SOCIETÀ

La febbre da souvenir e i furti di sabbia

L'estate volge al termine e così le vacanze. I turisti si preparano a tornare alla realtà quotidiana, rassegnati a dimenticare le spiagge da sogno... oppure no? Tutti noi siamo stati turisti almeno una volta e abbiamo provato la “febbre da souvenir” che sembra attanagliare i vacanzieri prossimi al rientro a casa. Lo testimoniano i numerosi negozietti straripanti di oggetti vagamente kitsch, presenti in ogni meta turistica che si rispetti, che ci vengono in soccorso quando desideriamo condividere con famigliari e amici il ricordo del nostro viaggio. Non meno importanti, però, sono i souvenir che scegliamo per noi stessi, che dovrebbero farci sentire le atmosfere del viaggio negli anni a venire, ma che spesso e volentieri finiscono su qualche mensola a prendere polvere.

Alcuni viaggiatori si fanno prendere un po' troppo la mano e, non accontentandosi dei classici portachiavi e calamite da frigo, ricercano un legame fin troppo intimo col posto visitato. Basti pensare alle recenti notizie riportate dalla cronaca riguardanti i turisti fermati in diverse località della Sardegna perché decisi a portare via barattoli di sabbia, conchiglie e ciottoli. Questo problema si pone ogni estate da anni, nonostante i cartelli di divieto e le multe previste dalla Regione dai 500 ai 3mila euro, tanto che il comandante del Corpo Forestale della Sardegna, Antonio Casula, ha proposto di attivare le “ganasce fiscali”.

Ovviamente quando sentiamo parlare di persone fermate con diversi kg di sabbia e affini, si parla di affaristi che rubano un bene pubblico per rivenderlo in bancarelle lontane, dando l'illusione agli acquirenti di poter possedere una parte di mete esotiche mai viste solo perché decorano la casa con conchiglie enormi, dipinte e ricoperte da brillantini, strappate a chissà quale mare. È un atteggiamento che non risparmia il patrimonio artistico: ricordiamo il ragazzo che l'anno scorso aveva staccato un frammento laterizio di epoca romana dal colonnato esterno del Colosseo o la turista che incideva il proprio nome su una colonna. Vicende non così singolari: gli estremisti arrivano a cercare di portar via stalattiti di un milione di anni, così come successo lo scorso maggio nella grotta di Yishui, nella provincia di Shandon in Cina.

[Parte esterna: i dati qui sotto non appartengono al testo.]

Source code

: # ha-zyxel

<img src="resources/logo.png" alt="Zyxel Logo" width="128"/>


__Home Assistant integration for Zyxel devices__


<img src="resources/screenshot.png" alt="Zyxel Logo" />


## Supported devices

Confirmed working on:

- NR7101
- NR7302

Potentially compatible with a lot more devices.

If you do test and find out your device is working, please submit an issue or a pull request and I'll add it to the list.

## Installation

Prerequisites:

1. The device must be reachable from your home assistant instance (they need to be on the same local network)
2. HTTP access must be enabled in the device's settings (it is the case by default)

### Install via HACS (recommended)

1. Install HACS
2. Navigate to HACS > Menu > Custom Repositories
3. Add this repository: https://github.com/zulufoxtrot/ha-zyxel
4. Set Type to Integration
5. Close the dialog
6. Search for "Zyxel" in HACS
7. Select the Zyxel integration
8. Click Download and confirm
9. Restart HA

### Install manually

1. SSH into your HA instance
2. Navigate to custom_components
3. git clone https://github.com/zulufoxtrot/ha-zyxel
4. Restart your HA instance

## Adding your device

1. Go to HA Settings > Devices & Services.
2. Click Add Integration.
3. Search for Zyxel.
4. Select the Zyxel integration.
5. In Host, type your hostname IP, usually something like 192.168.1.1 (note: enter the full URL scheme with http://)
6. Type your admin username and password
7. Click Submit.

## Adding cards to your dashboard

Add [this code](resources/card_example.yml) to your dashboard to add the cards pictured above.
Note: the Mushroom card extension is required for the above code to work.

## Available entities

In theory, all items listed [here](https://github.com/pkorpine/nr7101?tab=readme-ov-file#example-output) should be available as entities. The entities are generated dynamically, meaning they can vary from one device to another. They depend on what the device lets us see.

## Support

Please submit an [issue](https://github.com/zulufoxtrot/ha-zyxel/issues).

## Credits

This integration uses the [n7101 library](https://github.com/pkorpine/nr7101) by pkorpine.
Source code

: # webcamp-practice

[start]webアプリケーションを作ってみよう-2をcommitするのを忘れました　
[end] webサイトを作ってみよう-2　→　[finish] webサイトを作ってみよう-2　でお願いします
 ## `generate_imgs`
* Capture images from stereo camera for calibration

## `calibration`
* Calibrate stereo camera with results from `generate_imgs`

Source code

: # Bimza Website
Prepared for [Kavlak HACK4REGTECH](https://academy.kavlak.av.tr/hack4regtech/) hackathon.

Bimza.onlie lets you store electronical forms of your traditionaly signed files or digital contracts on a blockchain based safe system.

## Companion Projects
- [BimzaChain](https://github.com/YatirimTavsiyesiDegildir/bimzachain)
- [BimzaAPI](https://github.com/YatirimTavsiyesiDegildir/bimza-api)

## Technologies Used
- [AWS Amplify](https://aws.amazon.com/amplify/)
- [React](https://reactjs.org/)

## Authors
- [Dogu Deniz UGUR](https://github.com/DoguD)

Cosa c'è dietro alla “febbre da souvenir”? Innanzitutto la voglia di dimostrare agli altri dove si è stati, probabilmente col sottile desiderio di scatenare l'invidia dei conoscenti. Poi la scarsa sensibilità verso il patrimonio artistico, culturale e ambientale dei luoghi che abbiamo la fortuna di visitare: dopotutto siamo in vacanza, abbiamo pagato e possiamo permetterci qualche bravata. La spiaggia è così ricca di sabbia che non soffrirà certo per un barattolino di granelli in meno e, in ogni caso, non è casa nostra, ma una semplice meta turistica al nostro servizio per il breve periodo di soggiorno. Forse è quello che pensavano i frequentatori della famosa spiaggia rosa di Budelli, che negli anni ha visto il proprio colore impallidire.

Un fattore non da poco è la voglia di protagonismo dell'uomo: dobbiamo lasciare una traccia evidente del nostro passaggio e dobbiamo possedere tutto, per sempre. È irrilevante che i ciottoli e le conchiglie sembrino gioielli solo se lasciati sulla battigia, dove possono risplendere grazie all'acqua di mare o che fuori dal loro contesto naturale, smorti e opachi, non abbiano senso e sembrino più un reliquiario che ricorda lontanamente la reale bellezza e vitalità del posto. Questa nostra tendenza è stata esasperata dalla diffusione degli smartphone: la possibilità di scattare foto in modo illimitato ci costringe a immortalare tutto. Quando è stata l'ultima volta che vi siete goduti una mostra, un concerto o un belvedere senza provare l'ansia di dover condividere le meraviglie davanti ai vostri occhi? In fondo la bellezza è anche fugacità.